The Tories’ media echo chamber, part 85

Defending your economic plans means you have to try to discredit your opponents.

Last week, the Guardian's well-informed and well-connected economics editor, Larry Elliott, revealed leaked Treasury data suggesting George Osborne's emergency Budget would cost up to 1.3 million jobs, across the public and private sectors.

In a column earlier this week, Elliott added a new twist to his scoop:

The Treasury, to put it mildly, was not best pleased by this story and vowed to "trash" it when it broke in the Guardian last Tuesday, on the eve of David Cameron's appearance at Prime Minister's Questions.

Trashing stories that you don't like or agree with? So much for the so-called new politics, offered up by Messrs Cameron, Clegg, Osborne and Cable.
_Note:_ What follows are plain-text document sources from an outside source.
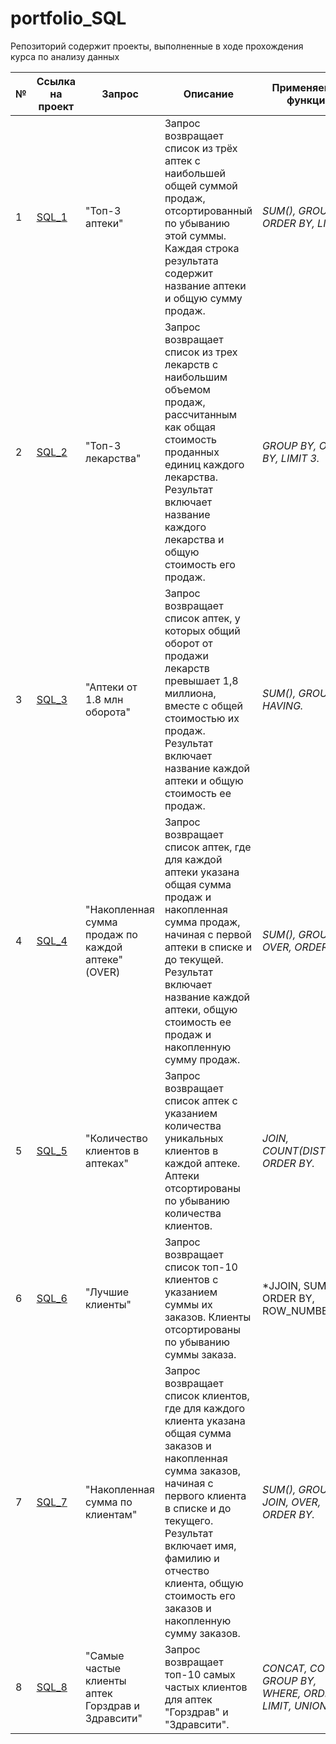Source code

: # portfolio_SQL
Репозиторий содержит проекты, выполненные в ходе прохождения курса по анализу данных

№ | Ссылка на проект | Запрос | Описание | Применяемые функции | Работа проекта 
---|---|---|---|---|---
| 1 | [ SQL_1](https://github.com/YulianaOs/portfolio_SQL/tree/fed1f59ec4c34eab147e73fd9c56351102498621/sql_1) | "Топ-3 аптеки" | Запрос возвращает список из трёх аптек с наибольшей общей суммой продаж, отсортированный по убыванию этой суммы. Каждая строка результата содержит название аптеки и общую сумму продаж. | *SUM(), GROUP BY, ORDER BY, LIMIT.* | [Портфолио](https://docs.google.com/document/d/1KzgLv4IS9pl3fB41bGN9eIMNELlvIL4sfiwQ2EdBFRs/edit?usp=sharing) |
| 2 | [ SQL_2](https://github.com/YulianaOs/portfolio_SQL/tree/fed1f59ec4c34eab147e73fd9c56351102498621/sql_2) |  "Топ-3 лекарства" | Запрос возвращает список из трех лекарств с наибольшим объемом продаж, рассчитанным как общая стоимость проданных единиц каждого лекарства. Результат включает название каждого лекарства и общую стоимость его продаж.| *GROUP BY, ORDER BY, LIMIT 3.* | [Портфолио](https://docs.google.com/document/d/1KzgLv4IS9pl3fB41bGN9eIMNELlvIL4sfiwQ2EdBFRs/edit?usp=sharing) |
| 3 | [ SQL_3](https://github.com/YulianaOs/portfolio_SQL/tree/fed1f59ec4c34eab147e73fd9c56351102498621/sql_3) |  "Аптеки от 1.8 млн оборота" | Запрос возвращает список аптек, у которых общий оборот от продажи лекарств превышает 1,8 миллиона, вместе с общей стоимостью их продаж. Результат включает название каждой аптеки и общую стоимость ее продаж.| *SUM(), GROUP BY, HAVING.* | [Портфолио](https://docs.google.com/document/d/1KzgLv4IS9pl3fB41bGN9eIMNELlvIL4sfiwQ2EdBFRs/edit?usp=sharing) |
| 4 | [ SQL_4](https://github.com/YulianaOs/portfolio_SQL/tree/fed1f59ec4c34eab147e73fd9c56351102498621/sql_4) | "Накопленная сумма продаж по каждой аптеке" (OVER) | Запрос возвращает список аптек, где для каждой аптеки указана общая сумма продаж и накопленная сумма продаж, начиная с первой аптеки в списке и до текущей. Результат включает название каждой аптеки, общую стоимость ее продаж и накопленную сумму продаж.| *SUM(), GROUP BY, OVER, ORDER BY.* | [Портфолио](https://docs.google.com/document/d/1KzgLv4IS9pl3fB41bGN9eIMNELlvIL4sfiwQ2EdBFRs/edit?usp=sharing) |
| 5 | [ SQL_5](https://github.com/YulianaOs/portfolio_SQL/tree/fed1f59ec4c34eab147e73fd9c56351102498621/sql_5) | "Количество клиентов в аптеках" | Запрос возвращает список аптек с указанием количества уникальных клиентов в каждой аптеке. Аптеки отсортированы по убыванию количества клиентов.| *JOIN, COUNT(DISTINCT), ORDER BY.* | [Портфолио](https://docs.google.com/document/d/1KzgLv4IS9pl3fB41bGN9eIMNELlvIL4sfiwQ2EdBFRs/edit?usp=sharing) |
| 6 | [ SQL_6](https://github.com/YulianaOs/portfolio_SQL/tree/fed1f59ec4c34eab147e73fd9c56351102498621/sql_6) | "Лучшие клиенты" | Запрос возвращает список топ-10 клиентов с указанием суммы их заказов. Клиенты отсортированы по убыванию суммы заказа. | *JJOIN, SUM, ORDER BY, ROW_NUMBER. * | [Портфолио](https://docs.google.com/document/d/1KzgLv4IS9pl3fB41bGN9eIMNELlvIL4sfiwQ2EdBFRs/edit?usp=sharing) |
| 7 | [ SQL_7](https://github.com/YulianaOs/portfolio_SQL/tree/fed1f59ec4c34eab147e73fd9c56351102498621/sql_7) | "Накопленная сумма по клиентам" | Запрос возвращает список клиентов, где для каждого клиента указана общая сумма заказов и накопленная сумма заказов, начиная с первого клиента в списке и до текущего. Результат включает имя, фамилию и отчество клиента, общую стоимость его заказов и накопленную сумму заказов. | *SUM(), GROUP BY, JOIN, OVER, ORDER BY.* | [Портфолио](https://docs.google.com/document/d/1KzgLv4IS9pl3fB41bGN9eIMNELlvIL4sfiwQ2EdBFRs/edit?usp=sharing) |
| 8 | [ SQL_8](https://github.com/YulianaOs/portfolio_SQL/tree/fed1f59ec4c34eab147e73fd9c56351102498621/sql_8) | "Самые частые клиенты аптек Горздрав и Здравсити" | Запрос возвращает топ-10 самых частых клиентов для аптек "Горздрав" и "Здравсити". | *CONCAT, COUNT, GROUP BY, WHERE, ORDER BY, LIMIT, UNION ALL.* | [Портфолио](https://docs.google.com/document/d/1KzgLv4IS9pl3fB41bGN9eIMNELlvIL4sfiwQ2EdBFRs/edit?usp=sharing) |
But the echo chamber got the message. The former Tory PPC Iain Dale, a man renowned for his grasp of macroeconomics, claimed on his blog, on the night the story broke, that Elliott "can't count" and called him a "joke" and a "prat". The Wall Street Journal's Iain Martin emerged from his "sickbed" to endorse the Treasury's fanciful figures on private-sector job creation.

The libertarian blogger Paul Staines joined the fray, also citing convenient figures from the "independent" Office for Budget Responsibility. And Peter Hoskin, on the Spec's Coffee House blog, remarked that "this story may not be as awful as it first appears". In a sense, he was right -- as the FT points out today, it's much worse.

The Tories' programme of draconian spending cuts is in disarray and the credibility of the OBR's growth and employment forecasts has been questioned. Meanwhile, business confidence is collapsing. And international institutions such as the IMF and the OECD, having initially welcomed the coalition's plans for fiscal retrenchment, now seem to be having their doubts. The IMF this week called the government's spending cuts into question, warning that "most advanced economies do not need to tighten before 2011, because tightening sooner could undermine the fledgling recovery". And the OECD expressed concerns over the prospects for UK job creation and how "the new Budget ends funding for two crisis measures -- the future jobs fund and the six-month offer".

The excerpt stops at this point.